Monday, 8 February 2016
Private Members' Business
Vietnam Veterans Day
I am very, very pleased indeed to rise today to support this motion from the honourable member for Ryan. The first Vietnam Veterans Day was held on 18 August 1988 to mark the 22nd anniversary of the Battle of Long Tan. Also in 1988, the government announced that a site would be provided on Anzac Parade for a Vietnam veterans memorial. The first Vietnam Veterans Day was commemorated at the 1988 National Congress of the Returned & Services League, and it was supported by financial assistance by the Hawke government and attended by Prime Minister Bob Hawke, of which I am very proud.
On 18 August 1966 the Battle of Long Tan was fought, primarily between Delta Company of the 6th Battalion, Royal Australian Regiment, supported by other Australian task force elements, and a force of up to 2,500 from both the Vietcong and the North Vietnamese Army. Starting in the afternoon, the Battle of Long Tan was fought in a rubber plantation and lasted until the early hours of 19 August. The Australian forces were able to repel the enemy assaults and inflicted remarkably heavy losses on the Vietcong and the North Vietnamese Army. It was perhaps the most significant battle of the Vietnam War for the Australian forces. Some 18 Australian soldiers died, and another 24 were wounded. It was, without a doubt, the most famous action fought by Australians over our very long period of engagement in the Vietnam War.
The Vietnam War took a very heavy toll on our nation. Unfortunately, many of our Vietnam veterans did not receive the appropriate recognition for their service and sacrifice when they returned home from the war. As ever, the Australian soldiers serving in Vietnam upheld the very high traditions and standards of the Anzacs and remained faithful to one another and to their duty to our nation.
On Vietnam Veterans Day, Australians pause to remember the service and the sacrifice of all those who fought in the Vietnam War. More than 60,000 Australian service men and women were deployed to Vietnam between 1962 and 1975, with some 521 killed in action.
To recognise the participation of Australian service personnel in the Vietnam War, the Australian government is undertaking a range of commemorative activities over the next 12 months.
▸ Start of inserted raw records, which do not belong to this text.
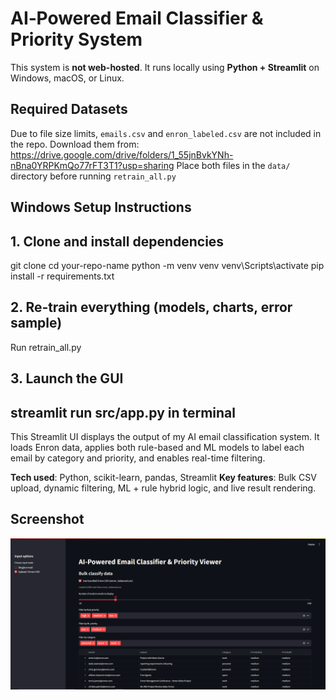 # AI‑Powered Email Classifier & Priority System

This system is **not web-hosted**. It runs locally using **Python + Streamlit** on Windows, macOS, or Linux.

## Required Datasets
Due to file size limits, `emails.csv` and `enron_labeled.csv` are not included in the repo.
Download them from:
https://drive.google.com/drive/folders/1_55jnBvkYNh-nBna0YRPKmQo77rFT3T1?usp=sharing
Place both files in the `data/` directory before running `retrain_all.py`


## Windows Setup Instructions

## 1. Clone and install dependencies



git clone <your-repo-url>
cd your-repo-name
python -m venv venv
venv\Scripts\activate
pip install -r requirements.txt

## 2. Re‑train everything (models, charts, error sample)
Run retrain_all.py

## 3. Launch the GUI
streamlit run src/app.py in terminal
---

This Streamlit UI displays the output of my AI email classification system. It loads Enron data, applies both rule-based and ML models to label each email by category and priority, and enables real-time filtering.

**Tech used**: Python, scikit-learn, pandas, Streamlit
**Key features**: Bulk CSV upload, dynamic filtering, ML + rule hybrid logic, and live result rendering.

## Screenshot

![App UI](Images/disso.png)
Labor has provided and will continue to provide bipartisan support for these commemorations. Further, Labor has continued to support the government's offer to repatriate the remains of deceased Vietnam veterans who are buried at the Terendak Military Cemetery, in Malaysia, and the Kranji War Cemetery, in Singapore, if requested to do so by their families. These are important markers for what must be an important series of events for our nation.
It is vitally important that we remember that those who survived the Vietnam War nonetheless endured great hardship in the aftermath of that conflict and that they returned home with both physical and emotional scars. Sadly, the attitudes that they encountered upon their return to Australia can only have exacerbated their struggle with the demons of the past. These were people who were obeying the lawful instructions of their government, and to have thrown at their feet the sins of the Vietnam War was, of course, an enduring outrage. It was, very sadly, the fact that many Australians failed to provide those veterans with the recognition or, indeed, the gratitude to which they were entitled. It meant that the political conflict around the Vietnam War became for them a question of personal conflict and, all too often, of personal shame.
I am pleased to say that I believe Australia has learnt critical lessons from the Vietnam War, and one of those is that we properly recognise the work and contribution of the ADF and our veterans. We properly acknowledge the fact that our young men and women are serving overseas on the lawful instructions of their government and that they are not part of the political debate that deploys them. There is, I think, in today's political milieu a careful distinction with the political debate which gives rise to deployment—and, of course, that has in recent times been exemplified by the fact that those service men and women who served in Iraq are honoured by both sides of parliament and the community as a whole, notwithstanding the fact that that war itself was a matter of sharp political debate. This distinction is critical because those young men and women should not be held accountable for the decisions that deploy them. That properly rests with government and the parliament.
On that basis, I am very pleased indeed to support this resolution so that the scars of the past can continue to heal, so that the service of our Vietnam veterans is put into a proper frame and so that we as a nation can acknowledge and honour their work and their sacrifice, notwithstanding the fact that that war remains a matter of sharp political contest.